1. What little ill-treatment Sternberg may have gotten (in fact, all of the comments expressing distrust and anger at Sternberg and urging his dismissal were made not to his face, but in private emails that he never saw) was largely self-inflicted, the result not only of his violation of procedures in regard to the Meyer paper, but in regard to several other instances of professional malfeasance and prior examples of poor judgement as PBSW editor.
2. The evidence does not support the conclusion that Sternberg was discriminated against in any material way. At absolute worst, he was greeted with professional mistrust and anger on the part of some of his colleagues, who were upset that his actions in regard to the Meyer paper brought disrepute to the Smithsonian and to them as associates. Disapproval and criticism, of course, are not the same thing as discrimination nor are they a violation of his civil rights.
3. Sternberg has grossly exaggerated several alleged instances of “retaliation” in the early days of the scandal. In particular, he claimed that he had his keys taken away, his access to the Smithsonian’s collections taken away, and lost his office space. In reality, the keys and office space were exchanged as part of larger museum changes and he retains the same access today that all others in his position have.
4. The accusations, in particular, against the National Center for Science Education – that they conspired with Smithsonian officials to “publicly smear and discredit” Sternberg – are not only not supported by the evidence in the appendix, they are completely disproven by the emails contained therein.

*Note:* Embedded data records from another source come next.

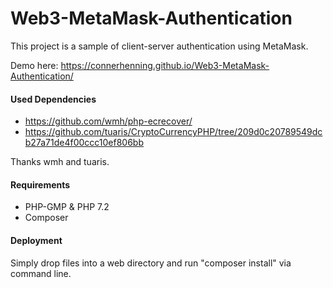 # Web3-MetaMask-Authentication

This project is a sample of client-server authentication using MetaMask.

Demo here: https://connerhenning.github.io/Web3-MetaMask-Authentication/

#### Used Dependencies
- https://github.com/wmh/php-ecrecover/
- https://github.com/tuaris/CryptoCurrencyPHP/tree/209d0c20789549dcb27a71de4f00ccc10ef806bb

Thanks wmh and tuaris.

#### Requirements
- PHP-GMP & PHP 7.2
- Composer
#### Deployment
  Simply drop files into a web directory and run "composer install" via command line.

 
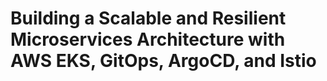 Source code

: # Building a Scalable and Resilient Microservices Architecture with AWS EKS, GitOps, ArgoCD, and Istio
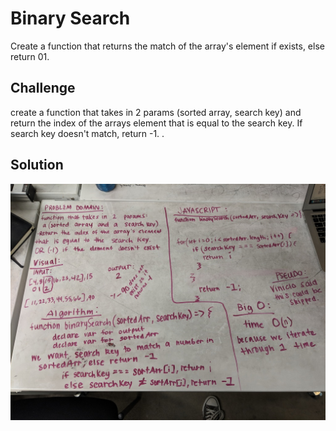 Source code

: # Binary Search
 Create a function that returns the match of the array's element if exists, else return 01. 


## Challenge
create a function that takes in 2 params (sorted array, search key) and return the index of the arrays element that is equal to the search key. If search key doesn't match, return -1. .

## Solution
![](/assets/binary-search.jpg) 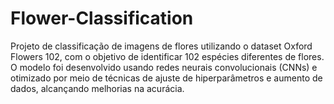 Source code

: # Flower-Classification
Projeto de classificação de imagens de flores utilizando o dataset Oxford Flowers 102, com o objetivo de identificar 102 espécies diferentes de flores. O modelo foi desenvolvido usando redes neurais convolucionais (CNNs) e otimizado por meio de técnicas de ajuste de hiperparâmetros e aumento de dados, alcançando melhorias na acurácia.
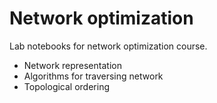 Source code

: # Network optimization
Lab notebooks for network optimization course.

- Network representation
- Algorithms for traversing network
- Topological ordering
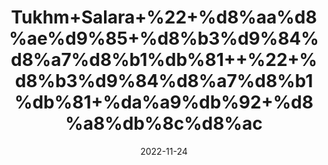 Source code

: ---
title: 'Tukhm+Salara+%22+%d8%aa%d8%ae%d9%85+%d8%b3%d9%84%d8%a7%d8%b1%db%81++%22+%d8%b3%d9%84%d8%a7%d8%b1%db%81+%da%a9%db%92+%d8%a8%db%8c%d8%ac'
date: '2022-11-24' 
metatag: '' 
inventory: '0' 
draft: false 
# meta description 
shortDescripton: 'Sarvali+Seeds%22++Seeds+with+sugar+is+prescribed+against+dysentery+and+Whole+plant+used+as+antidote+for+snake-poison.'
description: 'Seed+%d8%aa%d8%ae%d9%85++%d8%a8%db%8c%d8%ac'
longdescription: ''
tags: ''
brand: ''
subCategory: ''
unit: '10 gm-Pk'
sellCount: '0'
featured: False
# product Price
price: '20.0'
# Product Short Description
shortDescription: 'Sarvali+Seeds%22++Seeds+with+sugar+is+prescribed+against+dysentery+and+Whole+plant+used+as+antidote+for+snake-poison.'
productID: '46BE6D54-0439-ED11-9968-005056B3A416'
type: 'products'
category: 'Seed+%d8%aa%d8%ae%d9%85++%d8%a8%db%8c%d8%ac' 
thumnailproduct: 'https://eraconnect.blob.core.windows.net/product-images/aminsaddiquidawakhana/474a6c37-34e5-4588-843c-622ad6783bf5.webp' 
images:
  - image: 'https://eraconnect.blob.core.windows.net/product-images/aminsaddiquidawakhana/474a6c37-34e5-4588-843c-622ad6783bf5.webp'  
Variants:
--- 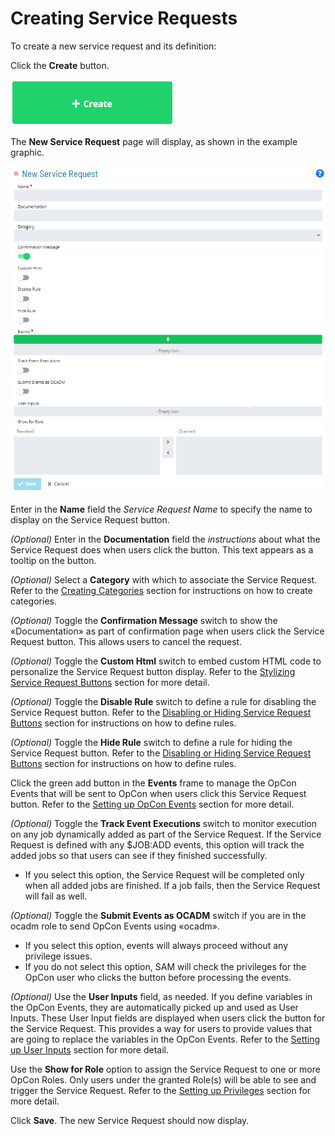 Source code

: # Creating Service Requests

To create a new service request and its definition:

Click the **Create** button.

![Create button](../../../Resources/Images/SM/Creating-Service-Requests.png "Create button")

The **New Service Request** page will display, as shown in the example
graphic.

![New Service Request Screen](../../../Resources/Images/SM/Creating-Service-Requests_2.png "New Service Request Screen")

Enter in the **Name** field the *Service Request Name* to specify the
name to display on the Service Request button.

*(Optional)* Enter in the **Documentation** field the
*instructions* about what the Service Request does when users click the
button. This text appears as a tooltip on the button.

*(Optional)* Select a **Category** with which to
associate the Service Request. Refer to the [Creating Categories](Creating-Categories.md) section for instructions on how
to create categories.

*(Optional)* Toggle the **Confirmation Message** switch
to show the «Documentation» as part of confirmation page when users
click the Service Request button. This allows users to cancel the
request.

*(Optional)* Toggle the **Custom Html** switch to embed
custom HTML code to personalize the Service Request button
display. Refer to the [Stylizing Service Request Buttons](Stylizing-Service-Requests.md#_Setting_Up_OpCon) section
for more detail.

*(Optional)* Toggle the **Disable Rule** switch to
define a rule for disabling the Service Request button. Refer to the
[Disabling or Hiding Service Request Buttons](Disabling_Hiding-Service-Requests.md) section for
instructions on how to define rules.

*(Optional)* Toggle the **Hide Rule** switch to define a
rule for hiding the Service Request button. Refer to the [Disabling or Hiding Service Request
Buttons](Disabling_Hiding-Service-Requests.md) section for
instructions on how to define rules.

Click the green add button in the **Events** frame to manage the
OpCon Events that will be sent to
OpCon when users click this Service Request
button. Refer to the [Setting up OpCon Events](Setting-up-OpCon-Events.md#_Setting_Up_OpCon)
section for more detail.

*(Optional)* Toggle the **Track Event Executions**
switch to monitor execution on any job dynamically added as part of the
Service Request. If the Service Request is defined with any $JOB:ADD
events, this option will track the added jobs so that users can see if
they finished successfully.

- If you select this option, the Service Request will be completed
    only when all added jobs are finished. If a job fails, then the
    Service Request will fail as well.

*(Optional)* Toggle the **Submit Events as OCADM**
switch if you are in the ocadm role to send
OpCon Events using «ocadm».

- If you select this option, events will always proceed without any
    privilege issues.
- If you do not select this option, SAM will check the privileges for
    the OpCon user who clicks the button
    before processing the events.

*(Optional)* Use the **User Inputs** field, as needed.
If you define variables in the OpCon Events,
they are automatically picked up and used as User Inputs. These User
Input fields are displayed when users click the button for the Service
Request. This provides a way for users to provide values that are going
to replace the variables in the OpCon Events.
Refer to the [Setting up User Inputs](Setting-up-User-Inputs.md#_Setting_Up_User)
section for more detail.

Use the **Show for Role** option to assign the Service Request to one or
more OpCon Roles. Only users under the
granted Role(s) will be able to see and trigger the Service Request.
Refer to the [Setting up Privileges](Setting-up-Privileges.md#_Setting_Up_Privileges)
section for more detail.

Click **Save**. The new Service Request should now display.
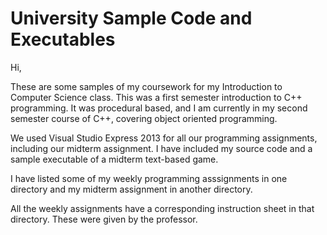 # University Sample Code and Executables
Hi,

These are some samples of my coursework for my Introduction to Computer Science class. This was a first semester introduction to C++ programming. It was procedural based, and I am currently in my second semester course of C++, covering object oriented programming.

We used Visual Studio Express 2013 for all our programming assignments, including our midterm assignment. I have included my source code and a sample executable of a midterm text-based game.

I have listed some of my weekly programming asssignments in one directory and my midterm assignment in another directory.

All the weekly assignments have a corresponding instruction sheet in that directory. These were given by the professor.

5. All of that leads to the only possible conclusion: that this is a trumped-up report orchestrated by political allies of the Discovery Institute, particularly Rep. Mark Souder and former (I love saying that) Sen. Rick Santorum. They have put out a report that simply is not supported by the evidence and was designed, intelligently or otherwise, to support the disingenuous PR campaign that includes the attempt to position themselves as victims of discrimination.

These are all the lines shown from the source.